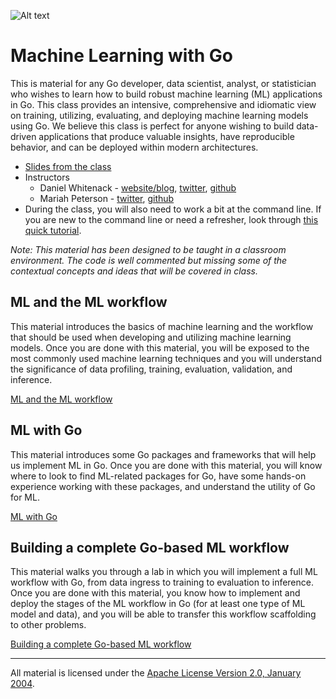 ![Alt text](https://docs.google.com/drawings/d/e/2PACX-1vT37glyZXd8ViXedt0LCSpzsbWCUSSLhWuR3o5_74tL92fh7zeIo3hVtCzhnpw8IeWAM-KcI419cIkm/pub?w=745&h=310)

# Machine Learning with Go

This is material for any Go developer, data scientist, analyst, or statistician who wishes to learn how to build robust machine learning (ML) applications in Go. This class provides an intensive, comprehensive and idiomatic view on training, utilizing, evaluating, and deploying machine learning models using Go. We believe this class is perfect for anyone wishing to build data-driven applications that produce valuable insights, have reproducible behavior, and can be deployed within modern architectures.

- [Slides from the class](https://docs.google.com/presentation/d/1igJntH89r0qT3BhD-91AewOKz9CZ9FWfOmmicxino7k/edit?usp=sharing)
- Instructors 
  - Daniel Whitenack - [website/blog](http://www.datadan.io/), [twitter](https://twitter.com/dwhitena), [github](https://github.com/dwhitena)
  - Mariah Peterson - [twitter](https://twitter.com/captainnobody1), [github](https://github.com/Soypete)
- During the class, you will also need to work a bit at the command line. If you are new to the command line or need a refresher, look through [this quick tutorial](https://lifehacker.com/5633909/who-needs-a-mouse-learn-to-use-the-command-line-for-almost-anything).

*Note: This material has been designed to be taught in a classroom environment. The code is well commented but missing some of the contextual concepts and ideas that will be covered in class.*

## ML and the ML workflow

This material introduces the basics of machine learning and the workflow that should be used when developing and utilizing machine learning models. Once you are done with this material, you will be exposed to the most commonly used machine learning techniques and you will understand the significance of data profiling, training, evaluation, validation, and inference. 

[ML and the ML workflow](ml_intro)

## ML with Go

This material introduces some Go packages and frameworks that will help us implement ML in Go. Once you are done with this material, you will know where to look to find ML-related packages for Go, have some hands-on experience working with these packages, and understand the utility of Go for ML.

[ML with Go](ml_with_go)

## Building a complete Go-based ML workflow

This material walks you through a lab in which you will implement a full ML workflow with Go, from data ingress to training to evaluation to inference. Once you are done with this material, you know how to implement and deploy the stages of the ML workflow in Go (for at least one type of ML model and data), and you will be able to transfer this workflow scaffolding to other problems.

[Building a complete Go-based ML workflow](ml_workflow)

___
All material is licensed under the [Apache License Version 2.0, January 2004](http://www.apache.org/licenses/LICENSE-2.0).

[WHAT YOU HAVE TO DO]: Only the pictures are to be left out; all other material is to be output exactly.

[REPLY TO THE EXERCISE]:
 ![Alt text](https://docs.google.com/drawings/d/e/2PACX-1vT37glyZXd8ViXedt0LCSpzsbWCUSSLhWuR3o5_74tL92fh7zeIo3hVtCzhnpw8IeWAM-KcI419cIkm/pub?w=745&h=310)

# Machine Learning with Go

This is material for any Go developer, data scientist, analyst, or statistician who wishes to learn how to build robust machine learning (ML) applications in Go. This class provides an intensive, comprehensive and idiomatic view on training, utilizing, evaluating, and deploying machine learning models using Go. We believe this class is perfect for anyone wishing to build data-driven applications that produce valuable insights, have reproducible behavior, and can be deployed within modern architectures.

- [Slides from the class](https://docs.google.com/presentation/d/1igJntH89r0qT3BhD-91AewOKz9CZ9FWfOmmicxino7k/edit?usp=sharing)
- Instructors 
  - Daniel Whitenack - [website/blog](http://www.datadan.io/), [twitter](https://twitter.com/dwhitena), [github](https://github.com/dwhitena)
  - Mariah Peterson - [twitter](https://twitter.com/captainnobody1), [github](https://github.com/Soypete)
- During the class, you will also need to work a bit at the command line. If you are new to the command line or need a refresher, look through [this quick tutorial](https://lifehacker.com/5633909/who-needs-a-mouse-learn-to-use-the-command-line-for-almost-anything).

*Note: This material has been designed to be taught in a classroom environment. The code is well commented but missing some of the contextual concepts and ideas that will be covered in class.*

## ML and the ML workflow

This material introduces the basics of machine learning and the workflow that should be used when developing and utilizing machine learning models. Once you are done with this material, you will be exposed to the most commonly used machine learning techniques and you will understand the significance of data profiling, training, evaluation, validation, and inference. 

[ML and the ML workflow](ml_intro)

## ML with Go

This material introduces some Go packages and frameworks that will help us implement ML in Go. Once you are done with this material, you will know where to look to find ML-related packages for Go, have some hands-on experience working with these packages, and understand the utility of Go for ML.

[ML with Go](ml_with_go)

## Building a complete Go-based ML workflow

This material walks you through a lab in which you will implement a full ML workflow with Go, from data ingress to training to evaluation to inference. Once you are done with this material, you know how to implement and deploy the stages of the ML workflow in Go (for at least one type of ML model and data), and you will be able to transfer this workflow scaffolding to other problems.

[Building a complete Go-based ML workflow](ml_workflow)

___
All material is licensed under the [Apache License Version 2.0, January 2004](http://www.apache.org/licenses/LICENSE-2.0).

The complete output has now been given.